By the time a complaint makes it to the board, the HPD investigation of it favors police, the task force and some board members said. In August, nine-year board member Kristin Anderson resigned, referring to the issue.

“[The oversight board] operates inside a closed system without the ability to investigate, conduct its own interviews or do anything else but follow the narrative offered to them,” she wrote.

Hunt, however, said he believes the process keeps out political influence.

“This is our careers on the line, so we want experienced investigators doing this and not some board created by a bunch of activists,” he said.

Board member Shelley Kennedy said she has been troubled by the disciplinary process because some board members and HPD staff that serve on HPD’s Administrative Disciplinary Committee consistently vote in favor of Iax disciplinary measures regardless of the severity or frequency of complaints against an officer, she said.

“No matter how much we scream and holler, we can still be outvoted,” Kennedy said.

This conflict came to head in September when HPD Chief Art Acevedo fired four police officers after they shot Houston resident Nicolas Chavez 21 times while he was experiencing a mental health crisis and pulled away an officer’s stun gun.

“It is distressing to the task force that the civilians put in place to hold officers accountable would defend these officers’ actions when even the chief of police himself said that he ‘cannot defend [the officers’]’ actions,’’ the task force report reads.

What is next?

Potential reform efforts—both for the contract and board changes—are around the corner.

The HPOU contract will automatically renew as is Dec. 31 with the 48-hour and 180-day rules in effect. It can be renegotiated after Dec. 31.

If the union contract remains largely untouched, disciplinary measures could still face scrutiny when the Texas Legislature reconvenes in January.

The ACLU and mayor’s task force reports also call for changes to the Texas Local Government Code allowing union contracts to include the 48-hour and 180-day rules, proposals HPOU leadership indicated they will lobby against.

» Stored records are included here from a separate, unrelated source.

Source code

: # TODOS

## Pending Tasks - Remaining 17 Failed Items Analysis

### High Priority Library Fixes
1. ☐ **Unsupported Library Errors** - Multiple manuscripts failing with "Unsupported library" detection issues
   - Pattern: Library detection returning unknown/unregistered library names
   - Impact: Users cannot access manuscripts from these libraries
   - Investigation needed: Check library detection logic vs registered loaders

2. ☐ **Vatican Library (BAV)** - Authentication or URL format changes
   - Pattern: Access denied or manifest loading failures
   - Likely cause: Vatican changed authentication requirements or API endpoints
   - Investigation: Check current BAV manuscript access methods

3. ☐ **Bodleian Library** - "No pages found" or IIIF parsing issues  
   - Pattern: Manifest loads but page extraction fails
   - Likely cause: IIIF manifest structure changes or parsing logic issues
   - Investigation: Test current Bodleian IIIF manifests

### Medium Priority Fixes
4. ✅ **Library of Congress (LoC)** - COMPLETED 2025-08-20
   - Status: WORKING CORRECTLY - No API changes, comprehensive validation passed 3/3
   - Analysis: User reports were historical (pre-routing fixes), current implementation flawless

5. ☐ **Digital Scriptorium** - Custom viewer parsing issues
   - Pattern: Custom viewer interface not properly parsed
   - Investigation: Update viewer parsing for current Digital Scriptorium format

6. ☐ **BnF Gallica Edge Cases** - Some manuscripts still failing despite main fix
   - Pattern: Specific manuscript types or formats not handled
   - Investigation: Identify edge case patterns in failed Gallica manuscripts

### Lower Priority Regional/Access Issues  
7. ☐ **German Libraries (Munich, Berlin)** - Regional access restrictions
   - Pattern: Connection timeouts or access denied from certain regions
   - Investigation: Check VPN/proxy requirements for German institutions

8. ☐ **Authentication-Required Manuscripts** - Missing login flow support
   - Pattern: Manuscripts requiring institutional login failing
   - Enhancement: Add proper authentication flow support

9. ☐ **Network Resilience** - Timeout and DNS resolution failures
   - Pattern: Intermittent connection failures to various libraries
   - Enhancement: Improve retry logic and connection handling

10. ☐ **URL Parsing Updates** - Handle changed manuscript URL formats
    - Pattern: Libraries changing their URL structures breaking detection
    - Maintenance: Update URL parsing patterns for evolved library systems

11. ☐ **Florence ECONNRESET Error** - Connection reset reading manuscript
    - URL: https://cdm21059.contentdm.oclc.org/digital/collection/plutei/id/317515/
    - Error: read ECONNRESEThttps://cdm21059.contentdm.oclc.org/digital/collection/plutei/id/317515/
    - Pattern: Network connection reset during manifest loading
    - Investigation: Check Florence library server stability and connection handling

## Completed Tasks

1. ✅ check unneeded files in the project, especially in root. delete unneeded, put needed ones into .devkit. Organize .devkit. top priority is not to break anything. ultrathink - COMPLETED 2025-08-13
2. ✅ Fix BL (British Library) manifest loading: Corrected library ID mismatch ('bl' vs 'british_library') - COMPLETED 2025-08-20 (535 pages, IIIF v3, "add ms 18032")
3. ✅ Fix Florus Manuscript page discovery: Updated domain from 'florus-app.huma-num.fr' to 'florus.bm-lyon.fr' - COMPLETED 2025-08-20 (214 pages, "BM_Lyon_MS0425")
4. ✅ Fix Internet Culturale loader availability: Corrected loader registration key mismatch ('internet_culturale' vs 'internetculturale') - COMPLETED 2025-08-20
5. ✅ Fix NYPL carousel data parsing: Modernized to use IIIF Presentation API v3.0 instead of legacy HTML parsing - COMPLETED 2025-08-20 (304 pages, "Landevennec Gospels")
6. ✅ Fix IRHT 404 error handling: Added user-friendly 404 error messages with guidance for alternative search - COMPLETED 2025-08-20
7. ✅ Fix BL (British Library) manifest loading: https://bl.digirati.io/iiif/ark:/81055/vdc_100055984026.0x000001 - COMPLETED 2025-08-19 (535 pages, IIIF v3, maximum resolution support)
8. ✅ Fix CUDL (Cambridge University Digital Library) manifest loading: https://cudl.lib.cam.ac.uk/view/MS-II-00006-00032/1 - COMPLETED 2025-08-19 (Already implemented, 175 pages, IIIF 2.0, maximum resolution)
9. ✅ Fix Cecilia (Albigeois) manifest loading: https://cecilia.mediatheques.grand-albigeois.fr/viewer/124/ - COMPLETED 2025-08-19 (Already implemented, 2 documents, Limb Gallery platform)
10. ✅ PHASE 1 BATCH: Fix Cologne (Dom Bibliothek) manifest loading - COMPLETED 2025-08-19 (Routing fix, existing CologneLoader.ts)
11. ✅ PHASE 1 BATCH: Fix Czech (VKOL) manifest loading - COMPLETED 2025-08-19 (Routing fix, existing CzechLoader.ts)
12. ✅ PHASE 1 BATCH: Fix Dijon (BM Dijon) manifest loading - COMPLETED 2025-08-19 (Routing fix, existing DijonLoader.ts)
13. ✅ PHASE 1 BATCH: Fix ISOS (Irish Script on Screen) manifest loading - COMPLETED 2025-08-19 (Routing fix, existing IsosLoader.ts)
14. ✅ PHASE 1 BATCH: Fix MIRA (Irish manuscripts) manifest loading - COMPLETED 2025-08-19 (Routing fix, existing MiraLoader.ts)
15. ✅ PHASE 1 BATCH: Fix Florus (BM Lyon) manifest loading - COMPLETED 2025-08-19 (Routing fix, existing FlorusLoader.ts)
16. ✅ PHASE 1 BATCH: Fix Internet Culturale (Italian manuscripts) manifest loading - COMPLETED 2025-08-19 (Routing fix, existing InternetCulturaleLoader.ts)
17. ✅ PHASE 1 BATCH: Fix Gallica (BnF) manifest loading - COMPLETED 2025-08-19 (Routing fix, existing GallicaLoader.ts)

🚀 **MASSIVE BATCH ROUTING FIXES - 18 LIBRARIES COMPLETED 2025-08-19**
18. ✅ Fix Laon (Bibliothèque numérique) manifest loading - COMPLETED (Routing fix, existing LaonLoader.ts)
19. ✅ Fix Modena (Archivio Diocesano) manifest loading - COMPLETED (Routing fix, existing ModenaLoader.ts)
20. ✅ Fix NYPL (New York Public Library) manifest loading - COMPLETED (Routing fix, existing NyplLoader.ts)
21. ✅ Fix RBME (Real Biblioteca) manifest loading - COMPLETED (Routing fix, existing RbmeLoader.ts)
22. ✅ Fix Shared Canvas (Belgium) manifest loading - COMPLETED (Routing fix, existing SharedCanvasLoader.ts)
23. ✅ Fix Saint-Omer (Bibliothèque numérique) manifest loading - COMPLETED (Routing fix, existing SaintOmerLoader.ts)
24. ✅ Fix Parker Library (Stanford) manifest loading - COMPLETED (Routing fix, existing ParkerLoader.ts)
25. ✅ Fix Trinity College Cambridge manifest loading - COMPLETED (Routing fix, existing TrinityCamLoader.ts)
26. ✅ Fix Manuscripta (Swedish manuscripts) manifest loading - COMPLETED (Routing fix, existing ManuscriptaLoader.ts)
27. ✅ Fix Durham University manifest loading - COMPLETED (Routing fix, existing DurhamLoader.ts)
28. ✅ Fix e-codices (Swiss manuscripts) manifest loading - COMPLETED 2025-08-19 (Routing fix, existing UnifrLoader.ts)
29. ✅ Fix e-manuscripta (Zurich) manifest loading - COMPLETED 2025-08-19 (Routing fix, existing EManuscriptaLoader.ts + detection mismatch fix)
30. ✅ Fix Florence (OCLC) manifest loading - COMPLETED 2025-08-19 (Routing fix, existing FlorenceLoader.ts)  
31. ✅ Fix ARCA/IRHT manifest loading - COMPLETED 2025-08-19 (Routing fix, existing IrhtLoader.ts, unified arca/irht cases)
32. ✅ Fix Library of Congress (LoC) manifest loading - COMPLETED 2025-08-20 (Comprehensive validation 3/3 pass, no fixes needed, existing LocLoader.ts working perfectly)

“We are preparing for the upcoming battle here and in Austin beginning in January,” Griffith wrote.

As for the oversight board, the task force report ultimately calls for a “hybrid” model of oversight borrowing from other cities’ accountability systems. It proposes forming an investigative unit paid by the city to serve alongside the board.

Meanwhile, Brown said Houston Justice will continue working on its own database to track complaints.

“It’s kind of like you’re asking the city to tell on themselves,” she said. “They tend to skew things in a more positive way.”